Bunu şu şekilde özetleyelim: birincisi bu topraklar tarım sit alanı olarak ilan edilmeli. Kent ve kent çevresinde inovatif tarımın, kalkınmanın, bölgesel kalkınmanın ve gıda üretiminin, istihdamın ve bu toprakların korunarak sürdürülebilir bir kalkınmanın projelendirilmesi gereken bir bölge. Organize sanayi bölgelerimizin olması büyük bir avantaj. Neden? Çünkü endüstri kalkınma ve bir endüstri kanunu çıktı 2004 yılında Türkiye’de. Endüstri Bölgesi Kanunu şu demek. Bir Hong Kong vari tarımdan ve tarıma dayalı sanayinin gelişebileceği büyük bir özel bölge. Özel kanunu olan, yönetimi olan, idari yapısı olan ve dünyanın bu tür teknolojilerinin toplandığı, hem inovasyonun sağlanabileceği hem de üretimin yapılabileceği dünyaya teknoloji ihraç eden büyük bir merkez olma imkanı var. Endüstri Bölgesi Kanunu 2004 yılında çıktıktan sonra ancak organize sanayi bölgesi olan yerlerde kurulabilir diye kanunda var bu da bizim için bir avantajdı. Onun için 3 tane organize sanayi bölgesi olan bir yerde organize tarım bölgesinin de kurularak bir endüstri tarım bölgesine dönüşecek bir alanı biz sadece bir tanesi değil, belki 8 tane termik santral kurulmasının planlandığını duyunca tüylerimiz diken diken oldu.
“BÜYÜK BİR ÇEVRE FACİASINA SEBEP OLACAK”
“Bize gelen ÇED raporunda söylenen 2 tane termik santral projesi var fakat bir tanesi şimdi bu konuştuğumuz Çerkezköy ve Silivri’nin neredeyse 10 bin metrekare alanını bloke edecek ve yer altı suyunu da ayrıca yok edecek. Zaten bugüne kadar kontrolsüz bir kullanımla Trakya su havzasının iki yüz elli metreyi geçtiğini biliyoruz. Kaynakların önemli ölçüde yok olduğunu biliyoruz. Şimdi ilave bir süreç gelecek. Bölgedeki kömürün yetersizliği söz konusuyken ithal kömüre dayalı yapılması ve buraya konulması bizim için büyük bir çevre faciasına sebep olacak. Çünkü ithal kömürle yapılacaksa ki projenin başında da yazıyor, neden burası limana mı yakın ne düşünülmüş bu konuda kötü düşünmek ve başka şeyleri tetiklemek amacında değilim. Ama sormak zorundayım.

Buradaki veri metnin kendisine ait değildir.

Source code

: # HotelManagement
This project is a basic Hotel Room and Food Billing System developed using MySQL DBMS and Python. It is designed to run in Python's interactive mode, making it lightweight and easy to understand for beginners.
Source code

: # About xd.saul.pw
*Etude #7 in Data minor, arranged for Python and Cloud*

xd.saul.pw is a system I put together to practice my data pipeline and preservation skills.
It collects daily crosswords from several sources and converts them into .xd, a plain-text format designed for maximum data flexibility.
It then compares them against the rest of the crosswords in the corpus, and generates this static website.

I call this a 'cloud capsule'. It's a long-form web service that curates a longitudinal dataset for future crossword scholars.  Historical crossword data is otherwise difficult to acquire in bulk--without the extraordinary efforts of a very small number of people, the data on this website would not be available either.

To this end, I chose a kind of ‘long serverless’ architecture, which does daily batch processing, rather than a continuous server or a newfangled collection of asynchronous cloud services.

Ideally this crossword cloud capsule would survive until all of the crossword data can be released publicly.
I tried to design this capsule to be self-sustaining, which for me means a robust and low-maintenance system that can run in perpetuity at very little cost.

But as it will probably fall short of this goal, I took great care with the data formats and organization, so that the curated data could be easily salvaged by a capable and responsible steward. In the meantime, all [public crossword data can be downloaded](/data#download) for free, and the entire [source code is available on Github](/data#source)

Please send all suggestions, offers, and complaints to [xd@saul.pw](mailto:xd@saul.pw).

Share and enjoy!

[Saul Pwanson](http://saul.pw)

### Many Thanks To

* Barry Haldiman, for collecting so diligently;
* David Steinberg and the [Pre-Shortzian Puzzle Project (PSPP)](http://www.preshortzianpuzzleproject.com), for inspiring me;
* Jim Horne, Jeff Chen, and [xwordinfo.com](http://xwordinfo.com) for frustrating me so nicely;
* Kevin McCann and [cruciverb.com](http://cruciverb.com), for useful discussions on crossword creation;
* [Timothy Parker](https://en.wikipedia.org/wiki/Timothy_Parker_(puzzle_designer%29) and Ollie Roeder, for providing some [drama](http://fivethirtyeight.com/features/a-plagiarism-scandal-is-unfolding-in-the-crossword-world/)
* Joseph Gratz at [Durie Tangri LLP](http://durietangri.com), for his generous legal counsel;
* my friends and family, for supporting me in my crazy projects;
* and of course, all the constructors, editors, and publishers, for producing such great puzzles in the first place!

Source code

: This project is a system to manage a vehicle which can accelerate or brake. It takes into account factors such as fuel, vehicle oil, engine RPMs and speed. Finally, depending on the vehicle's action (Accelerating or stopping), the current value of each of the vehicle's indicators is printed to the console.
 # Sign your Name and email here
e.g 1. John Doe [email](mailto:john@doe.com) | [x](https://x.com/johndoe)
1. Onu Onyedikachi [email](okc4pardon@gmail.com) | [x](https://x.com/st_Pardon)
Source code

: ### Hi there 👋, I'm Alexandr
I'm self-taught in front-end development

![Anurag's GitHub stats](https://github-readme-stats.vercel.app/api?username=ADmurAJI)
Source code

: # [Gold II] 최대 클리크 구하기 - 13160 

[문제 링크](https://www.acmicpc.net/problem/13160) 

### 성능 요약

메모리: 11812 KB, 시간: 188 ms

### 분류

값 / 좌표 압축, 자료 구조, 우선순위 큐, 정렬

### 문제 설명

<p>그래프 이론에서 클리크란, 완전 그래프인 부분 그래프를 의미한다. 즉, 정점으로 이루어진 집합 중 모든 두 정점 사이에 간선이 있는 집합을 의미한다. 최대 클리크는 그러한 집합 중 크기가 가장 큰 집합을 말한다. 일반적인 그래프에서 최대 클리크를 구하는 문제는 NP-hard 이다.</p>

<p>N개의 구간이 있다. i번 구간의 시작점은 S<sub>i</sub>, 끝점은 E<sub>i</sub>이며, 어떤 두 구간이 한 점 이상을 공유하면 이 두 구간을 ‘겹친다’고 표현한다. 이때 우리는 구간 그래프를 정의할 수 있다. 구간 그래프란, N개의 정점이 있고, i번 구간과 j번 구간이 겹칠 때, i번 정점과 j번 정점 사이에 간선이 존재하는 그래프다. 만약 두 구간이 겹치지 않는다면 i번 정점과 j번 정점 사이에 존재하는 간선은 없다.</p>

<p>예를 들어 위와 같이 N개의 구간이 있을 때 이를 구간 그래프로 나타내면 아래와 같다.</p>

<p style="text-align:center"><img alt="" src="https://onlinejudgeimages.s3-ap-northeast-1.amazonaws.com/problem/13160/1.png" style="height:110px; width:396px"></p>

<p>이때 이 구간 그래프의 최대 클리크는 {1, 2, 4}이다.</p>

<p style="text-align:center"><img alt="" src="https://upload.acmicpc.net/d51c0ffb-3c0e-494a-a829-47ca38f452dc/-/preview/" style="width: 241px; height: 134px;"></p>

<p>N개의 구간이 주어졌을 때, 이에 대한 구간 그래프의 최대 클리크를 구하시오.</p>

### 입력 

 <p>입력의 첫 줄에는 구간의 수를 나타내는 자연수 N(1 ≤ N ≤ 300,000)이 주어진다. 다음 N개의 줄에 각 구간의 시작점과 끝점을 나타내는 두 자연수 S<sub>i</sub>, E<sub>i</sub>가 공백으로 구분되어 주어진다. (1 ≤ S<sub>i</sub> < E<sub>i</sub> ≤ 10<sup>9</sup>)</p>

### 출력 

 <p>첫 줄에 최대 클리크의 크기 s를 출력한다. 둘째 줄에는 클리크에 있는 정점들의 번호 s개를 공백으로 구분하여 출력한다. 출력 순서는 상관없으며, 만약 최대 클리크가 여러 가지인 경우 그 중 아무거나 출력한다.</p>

Neden burası? Neden bu tarım alanının, bu Balkanlar’ın en verimli bölgesinin seçilmesinin sebebini anlamış değiliz. Bir avantaj sağlanacaksa bu enerji bağımlılığından kurtulunacaksa anlamadığımız ve bugün fark etmediğimiz ki bu da yanlıştır. Halkın fark etmediği, anlamadığı şeyi alelacele buraya getirip koymak istemelerinin sebebini de ya birileri bize söyleyecek ya da biz buna inanmayacağız çünkü inandırıcı bir yanı bize göre yok şu aşamada. Hiçbir gerekçe bu toprakların mahvedilmesini ve burada tarımın ve yaşamın dışına çıkarılmasını gerekçe gösteremez. Bunu haklı kılamaz. “
“BU SANTRALİN YAPILMASINI İSTEMİYORUZ”
Bu anlamıyla biz bu çalışmayı başta İl Çevre Komisyonu’muz ile başlayan ve daha sonra Çerkezköy Belediye Başkanı Vahap kardeşimizin bu duyarlılığı ile bu süreçleri devam ettireceğiz. Biz burada bu santralin yapılmasını istemiyoruz. Bu çevre faciasını burada yaşamak istemiyoruz. bu çok doğal bir yaşam hakkını savunmak ve ifade edilmesi anlamındadır. Bunu tamamen bir çevre duyarlılığı, yaşadığı yere sahip çıkma olarak görülmesini ve hiçbir siyasi bağlantı ile gerekçelendirilmemesini özellikle vurgulamak istiyorum. Biz sadece bölgemizin ve bu toprakların korunmasını istiyoruz. Bu çabaya emek veren gayet gösteren herkesi kutluyorum.” dedi.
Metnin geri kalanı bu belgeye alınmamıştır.